NOW, THEREFORE, in consideration of the above premises and the following mutual covenants and conditions, the parties agree as follows:
1. The first “WHEREAS” clause is hereby removed and replaced with the following:
WHEREAS, Executive is party to an Amended and Restated Employment Agreement with the Company entered into as of December 17, 2010 (the “Existing Employment Agreement”);
2. The second “WHEREAS” clause is hereby removed and replaced with the following:
WHEREAS, a Stock Purchase Agreement (the “Stock Purchase Agreement”), was entered into as of June 14, 2014, by and among AGS Topco Holdings L.P., a Delaware limited partnership (“Seller”), AGS Hold Co., a Delaware corporation and a direct wholly-owned subsidiary of Seller, and Karman Buyer Corp., a Delaware Corporation (“Buyer”);
3. The third “WHEREAS” clause is hereby removed and replaced with the following:
WHEREAS, Executive and the Company seek to amend the Existing Employment Agreement, effective as of the consummation of the transactions contemplated by the Stock Purchase Agreement (the “Closing”);
4. The first sentence of Section 3 of the Agreement is hereby removed and replaced with the following:
3. Term of Employment. The initial term of the Executive’s employment hereunder shall commence on the Closing and continue until the third anniversary of the Closing (the “Initial Term”).

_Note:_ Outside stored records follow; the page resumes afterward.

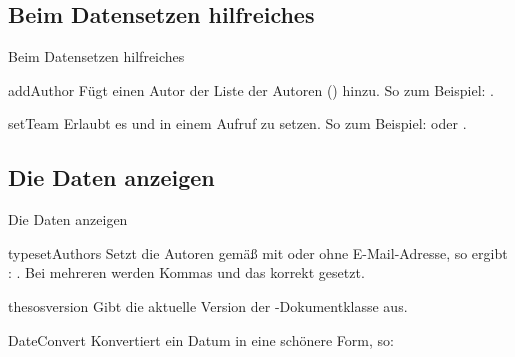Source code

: \documentclass{sopra-seraphim}
\begin{document}
    \subsection{Beim Datensetzen hilfreiches}
    \begin{frame}[fragile]{Beim Datensetzen hilfreiches}
    \begin{command}{addAuthor}{}
        Fügt einen Autor der Liste der Autoren () hinzu. So zum
        Beispiel: .
    \end{command}

    \begin{command}{setTeam}{}
        Erlaubt es  und  in einem Aufruf zu setzen.
        So zum Beispiel:  oder
        .
    \end{command}
    \end{frame}

    
\subsection{Die Daten anzeigen}

\begin{frame}{Die Daten anzeigen}
    \begin{command}{typesetAuthors}{}
        Setzt die Autoren gemäß  mit oder
        ohne E-Mail-Adresse, so ergibt : \typesetAuthors.
        Bei mehreren werden Kommas und das  korrekt gesetzt.
    \end{command}

    \begin{command}{thesosversion}{}
        Gibt die aktuelle Version der -Dokumentklasse aus. 
    \end{command}

    \begin{command}{DateConvert}{}
        Konvertiert ein Datum in eine schönere Form, so:
    \begin{plainlatex}[morekeywords={[5]{\\DateConvert}}]
    \end{plainlatex}
    \end{command}
\end{frame}
        
\end{document}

5. In Section 5.1, all references to “$185 million” are hereby replaced with “$300 million”.
6. This Amendment No. 2 is the complete statement of the parties’ agreement respecting their amendment of the Agreement and supersedes all prior statements, understanding, expectations, or agreements with respect to any amendment of the Agreement and, except as expressly set forth in Amendment No. 1 and this Amendment No. 2, the Agreement remains in full force and effect, unaltered and unchanged. This Amendment No. 2 may not be altered, changed, or amended except by a subsequent writing signed by the parties.
7. Except as otherwise provided herein, capitalized terms used herein shall have the meanings set forth in the Agreement.
8. This Amendment No. 2 may be executed in counterparts, which such counterparts when taken together shall constitute one entire Amendment No. 2.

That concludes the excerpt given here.